We started out in the waning sunshine of the Cordova Bay golf course – the Bill Matticks restaurant to be precise.  It’s one of those glorious sunset evenings of perfection that only Victoria can dish up.
Wayne is my brother in law.  He was also principle in Westland Resource Consultants – advisors on many of the key right of way pipeline and highway routes that have been built in western Canada over the last say 30 years.  So he has some knowledge about how projects get done and a lived experience of balancing the requirements of moving forward with acute respect for the natural world.
We’re just talking about the near-election of the NDP, the alignment with the greens and the pledge not to build Kinder Morgan.
“You have to wonder where these people get their gasoline!”

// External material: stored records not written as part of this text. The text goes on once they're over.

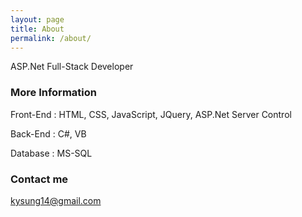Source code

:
 ```yaml
---
layout: page
title: About
permalink: /about/
---
```


ASP.Net Full-Stack Developer

### More Information

Front-End : HTML, CSS, JavaScript, JQuery, ASP.Net Server Control

Back-End : C#, VB

Database : MS-SQL

### Contact me

[kysung14@gmail.com](mailto:kysung14@gmail.com)
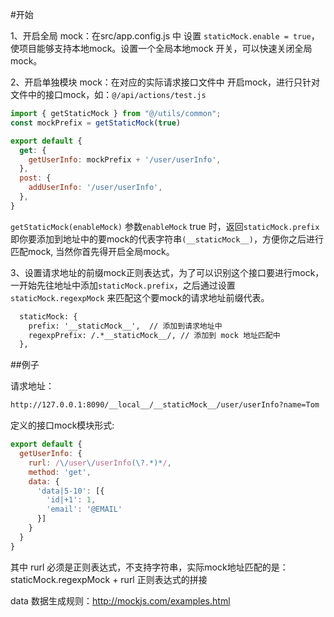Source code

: #开始

1、开启全局 mock：在src/app.config.js 中 设置 ```staticMock.enable = true```，使项目能够支持本地mock。设置一个全局本地mock 开关，可以快速关闭全局mock。

2、开启单独模块 mock：在对应的实际请求接口文件中 开启mock，进行只针对文件中的接口mock，如：```@/api/actions/test.js```

```javascript
import { getStaticMock } from "@/utils/common";
const mockPrefix = getStaticMock(true)

export default {
  get: {
    getUserInfo: mockPrefix + '/user/userInfo',
  },
  post: {
    addUserInfo: '/user/userInfo',
  },
}
```
```getStaticMock(enableMock)``` 参数```enableMock``` true 时，返回```staticMock.prefix``` 即你要添加到地址中的要mock的代表字符串```(__staticMock__)```，方便你之后进行匹配mock,
当然你首先得开启全局mock。

3、设置请求地址的前缀mock正则表达式，为了可以识别这个接口要进行mock，一开始先往地址中添加```staticMock.prefix```，之后通过设置```staticMock.regexpMock``` 来匹配这个要mock的请求地址前缀代表。

```html
  staticMock: {
    prefix: '__staticMock__',  // 添加到请求地址中
    regexpPrefix: /.*__staticMock__/, // 添加到 mock 地址匹配中
  },
```



##例子

请求地址：

```html
http://127.0.0.1:8090/__local__/__staticMock__/user/userInfo?name=Tom
```

定义的接口mock模块形式:

```javascript
export default {
  getUserInfo: {
    rurl: /\/user\/userInfo(\?.*)*/,
    method: 'get',
    data: {
      'data|5-10': [{
        'id|+1': 1,
        'email': '@EMAIL'
      }]
    }
  }
}
```
其中 rurl 必须是正则表达式，不支持字符串，实际mock地址匹配的是：staticMock.regexpMock + rurl 正则表达式的拼接

data 数据生成规则：http://mockjs.com/examples.html

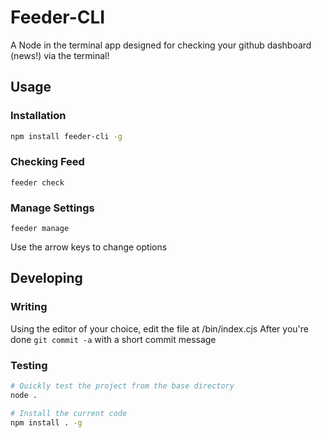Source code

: # Feeder-CLI


A Node in the terminal app designed for checking your github dashboard (news!) via the terminal!

## Usage

### Installation
```bash
npm install feeder-cli -g
```

### Checking Feed

``feeder check``
### Manage Settings

``feeder manage``

Use the arrow keys to change options

## Developing

### Writing 

Using the editor of your choice, edit the file at /bin/index.cjs
After you're done ``git commit -a`` with a short commit message

### Testing

```bash
# Quickly test the project from the base directory
node .

# Install the current code
npm install . -g
```
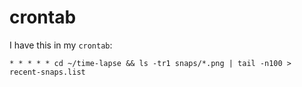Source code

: # crontab
I have this in my `crontab`:
```
* * * * * cd ~/time-lapse && ls -tr1 snaps/*.png | tail -n100 > recent-snaps.list
```
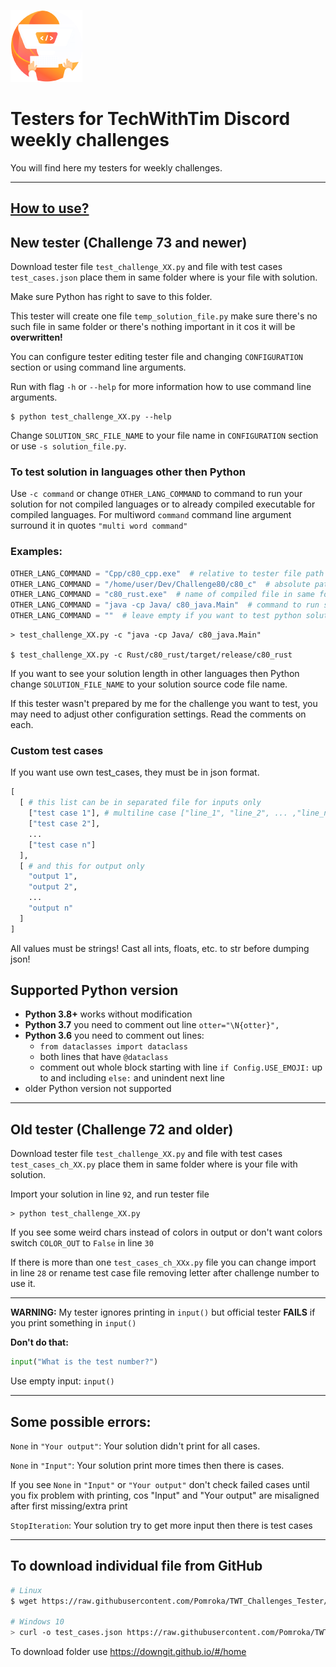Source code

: ![TWT Logo](logo1.png "TWT Logo")

# Testers for TechWithTim Discord weekly challenges

You will find here my testers for weekly challenges.

----------

## <ins>How to use?</ins>

## New tester (Challenge 73 and newer)

Download tester file `test_challenge_XX.py` and file with test cases `test_cases.json` place them in same folder where is your file with solution.

Make sure Python has right to save to this folder.

This tester will create one file `temp_solution_file.py` make sure there's no such
file in same folder or there's nothing important in it cos it will be **overwritten!**

You can configure tester editing tester file and changing `CONFIGURATION` section or using command line arguments.

Run with flag `-h` or `--help` for more information how to use command line arguments. 

```
$ python test_challenge_XX.py --help
```

Change `SOLUTION_SRC_FILE_NAME` to your file name in `CONFIGURATION` section or use `-s solution_file.py`.

### To test solution in languages other then Python

Use `-c command` or change `OTHER_LANG_COMMAND` to command to run your solution for not compiled languages or to already compiled executable for compiled languages. For multiword `command` command line argument surround it in quotes `"multi word command"`

### Examples:

```py
OTHER_LANG_COMMAND = "Cpp/c80_cpp.exe"  # relative to tester file path to compiled windows executable
OTHER_LANG_COMMAND = "/home/user/Dev/Challenge80/c80_c"  # absolute path to compiled linux executable
OTHER_LANG_COMMAND = "c80_rust.exe"  # name of compiled file in same folder as tester
OTHER_LANG_COMMAND = "java -cp Java/ c80_java.Main"  # command to run solution in non compiled language
OTHER_LANG_COMMAND = ""  # leave empty if you want to test python solution
```

```
> test_challenge_XX.py -c "java -cp Java/ c80_java.Main"

$ test_challenge_XX.py -c Rust/c80_rust/target/release/c80_rust
```

If you want to see your solution length in other languages then Python change `SOLUTION_FILE_NAME` to your solution source code file name.


If this tester wasn't prepared by me for the challenge you want to test,
you may need to adjust other configuration settings. Read the comments on each.

### Custom test cases

If you want use own test_cases, they must be in json format.

```py
[
  [ # this list can be in separated file for inputs only 
    ["test case 1"], # multiline case ["line_1", "line_2", ... ,"line_n"] 
    ["test case 2"],
    ...
    ["test case n"]
  ],
  [ # and this for output only 
    "output 1",
    "output 2",
    ...
    "output n"
  ]
]
```

All values must be strings! Cast all ints, floats, etc. to str before dumping json!

## **Supported Python version**

- **Python 3.8+** works without modification
- **Python 3.7** you need to comment out line `otter="\N{otter}",`
- **Python 3.6** you need to comment out lines:
  * `from dataclasses import dataclass`
  * both lines that have `@dataclass`
  * comment out whole block starting with line `if Config.USE_EMOJI:` up to and including `else:` and unindent next line
- older Python version not supported

----------

## Old tester (Challenge 72 and older)

Download tester file `test_challenge_XX.py` and file with test cases `test_cases_ch_XX.py` place them in same folder where is your file with solution.

Import your solution in line `92`, and run tester file
```
> python test_challenge_XX.py
```
If you see some weird chars instead of colors in output or don't want colors
switch `COLOR_OUT` to `False` in line `30`

If there is more than one `test_cases_ch_XXx.py` file you can change import in line `28` or rename test case file removing letter after challenge number to use it.

----------

**WARNING:** My tester ignores printing in `input()` but official tester **FAILS** if you print something in `input()`

**Don't do that:**
```py
input("What is the test number?")
```
Use empty input: `input()`

----------

## Some possible errors:

`None` in `"Your output"`: Your solution didn't print for all cases.

`None` in `"Input"`: Your solution print more times then there is cases.

If you see `None` in `"Input"` or `"Your output"` don't check failed cases until you fix problem with printing, cos "Input" and "Your output" are misaligned after first missing/extra print

`StopIteration`: Your solution try to get more input then there is test cases

------

## To download individual file from GitHub

```sh
# Linux
$ wget https://raw.githubusercontent.com/Pomroka/TWT_Challenges_Tester/master/Challenge_76/test_cases.json

# Windows 10
> curl -o test_cases.json https://raw.githubusercontent.com/Pomroka/TWT_Challenges_Tester/master/Challenge_76/test_cases.json
```

To download folder use https://downgit.github.io/#/home
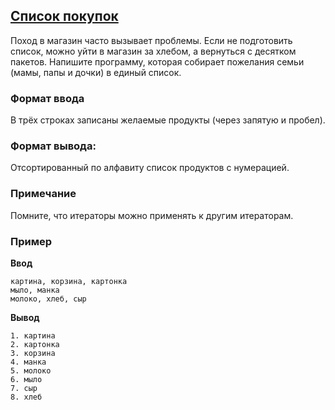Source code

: ## [Список покупок](../../../solutions/3.4/34_e.py)

Поход в магазин часто вызывает проблемы. Если не подготовить список, можно уйти в магазин за хлебом, а вернуться с десятком пакетов. Напишите программу, которая собирает пожелания семьи (мамы, папы и дочки) в единый список.

### Формат ввода

В трёх строках записаны желаемые продукты (через запятую и пробел).

### Формат вывода:

Отсортированный по алфавиту список продуктов с нумерацией.

### Примечание

Помните, что итераторы можно применять к другим итераторам.

### Пример

__Ввод__
```plaintext
картина, корзина, картонка
мыло, манка
молоко, хлеб, сыр
```

__Вывод__
```plaintext
1. картина
2. картонка
3. корзина
4. манка
5. молоко
6. мыло
7. сыр
8. хлеб
```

We have moved in Wayne’s time from an era in which Initially BCHydro had to pay attention to fish mitigation in dam location.  That slowly spread to other natural concerns.  We speculated that the real jumping off point in considering many of the perspectives that now have to factor in was the MacKenzie Pipeline debate.  Back in that day the concerns about natural impacts, native rights and other aspects, long overdue for mitigation consideration, surfaced and were the subject of study before development. Before that, no one cared.
Now we’re facing near paralysis. So much due process seems rooted on a fantasy that there should be no impact of development. Stasis – maybe rigor mortis- has set in as particularly pipeline can’t seem to get over the hurdle.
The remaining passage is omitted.